◆ What you are asked to do ◆
Copy the records below exactly, leaving out any pictures.

The records Block Start

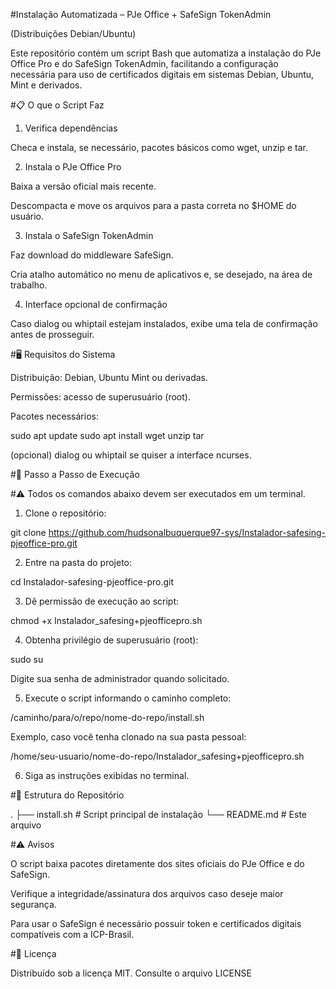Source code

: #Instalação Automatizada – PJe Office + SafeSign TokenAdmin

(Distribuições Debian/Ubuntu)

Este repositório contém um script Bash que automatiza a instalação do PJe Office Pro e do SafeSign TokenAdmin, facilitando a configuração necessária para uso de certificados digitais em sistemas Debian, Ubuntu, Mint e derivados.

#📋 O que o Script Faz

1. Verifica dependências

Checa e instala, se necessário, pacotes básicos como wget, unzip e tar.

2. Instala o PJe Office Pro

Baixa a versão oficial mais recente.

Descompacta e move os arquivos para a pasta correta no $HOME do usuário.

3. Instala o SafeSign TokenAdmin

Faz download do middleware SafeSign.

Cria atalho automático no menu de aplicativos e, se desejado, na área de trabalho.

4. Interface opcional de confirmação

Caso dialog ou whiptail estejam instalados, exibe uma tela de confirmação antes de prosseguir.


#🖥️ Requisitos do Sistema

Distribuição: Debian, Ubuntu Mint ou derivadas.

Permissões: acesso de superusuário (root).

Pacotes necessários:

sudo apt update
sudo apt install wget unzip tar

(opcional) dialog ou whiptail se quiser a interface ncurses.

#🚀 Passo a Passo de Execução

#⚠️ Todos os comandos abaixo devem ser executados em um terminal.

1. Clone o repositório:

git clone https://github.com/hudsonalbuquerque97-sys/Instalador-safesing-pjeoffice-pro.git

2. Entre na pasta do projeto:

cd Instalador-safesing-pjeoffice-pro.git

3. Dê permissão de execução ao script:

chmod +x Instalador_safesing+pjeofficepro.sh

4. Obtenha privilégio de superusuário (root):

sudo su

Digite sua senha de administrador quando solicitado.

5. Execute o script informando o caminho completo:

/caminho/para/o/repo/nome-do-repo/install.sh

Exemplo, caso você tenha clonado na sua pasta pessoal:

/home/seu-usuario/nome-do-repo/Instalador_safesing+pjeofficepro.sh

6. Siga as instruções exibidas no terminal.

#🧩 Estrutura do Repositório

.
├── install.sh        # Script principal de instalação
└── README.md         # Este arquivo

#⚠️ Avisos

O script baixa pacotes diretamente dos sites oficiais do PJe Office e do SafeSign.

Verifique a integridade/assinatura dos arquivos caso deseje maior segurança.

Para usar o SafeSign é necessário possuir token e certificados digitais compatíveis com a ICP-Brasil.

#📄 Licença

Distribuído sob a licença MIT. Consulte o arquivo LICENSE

The records Block End

◆ Written response ◆
Source code

: #Instalação Automatizada – PJe Office + SafeSign TokenAdmin

(Distribuições Debian/Ubuntu)

Este repositório contém um script Bash que automatiza a instalação do PJe Office Pro e do SafeSign TokenAdmin, facilitando a configuração necessária para uso de certificados digitais em sistemas Debian, Ubuntu, Mint e derivados.

#📋 O que o Script Faz

1. Verifica dependências

Checa e instala, se necessário, pacotes básicos como wget, unzip e tar.

2. Instala o PJe Office Pro

Baixa a versão oficial mais recente.

Descompacta e move os arquivos para a pasta correta no $HOME do usuário.

3. Instala o SafeSign TokenAdmin

Faz download do middleware SafeSign.

Cria atalho automático no menu de aplicativos e, se desejado, na área de trabalho.

4. Interface opcional de confirmação

Caso dialog ou whiptail estejam instalados, exibe uma tela de confirmação antes de prosseguir.


#🖥️ Requisitos do Sistema

Distribuição: Debian, Ubuntu Mint ou derivadas.

Permissões: acesso de superusuário (root).

Pacotes necessários:

sudo apt update
sudo apt install wget unzip tar

(opcional) dialog ou whiptail se quiser a interface ncurses.

#🚀 Passo a Passo de Execução

#⚠️ Todos os comandos abaixo devem ser executados em um terminal.

1. Clone o repositório:

git clone https://github.com/hudsonalbuquerque97-sys/Instalador-safesing-pjeoffice-pro.git

2. Entre na pasta do projeto:

cd Instalador-safesing-pjeoffice-pro.git

3. Dê permissão de execução ao script:

chmod +x Instalador_safesing+pjeofficepro.sh

4. Obtenha privilégio de superusuário (root):

sudo su

Digite sua senha de administrador quando solicitado.

5. Execute o script informando o caminho completo:

/caminho/para/o/repo/nome-do-repo/install.sh

Exemplo, caso você tenha clonado na sua pasta pessoal:

/home/seu-usuario/nome-do-repo/Instalador_safesing+pjeofficepro.sh

6. Siga as instruções exibidas no terminal.

#🧩 Estrutura do Repositório

.
├── install.sh        # Script principal de instalação
└── README.md         # Este arquivo

#⚠️ Avisos

O script baixa pacotes diretamente dos sites oficiais do PJe Office e do SafeSign.

Verifique a integridade/assinatura dos arquivos caso deseje maior segurança.

Para usar o SafeSign é necessário possuir token e certificados digitais compatíveis com a ICP-Brasil.

#📄 Licença

Distribuído sob a licença MIT. Consulte o arquivo LICENSE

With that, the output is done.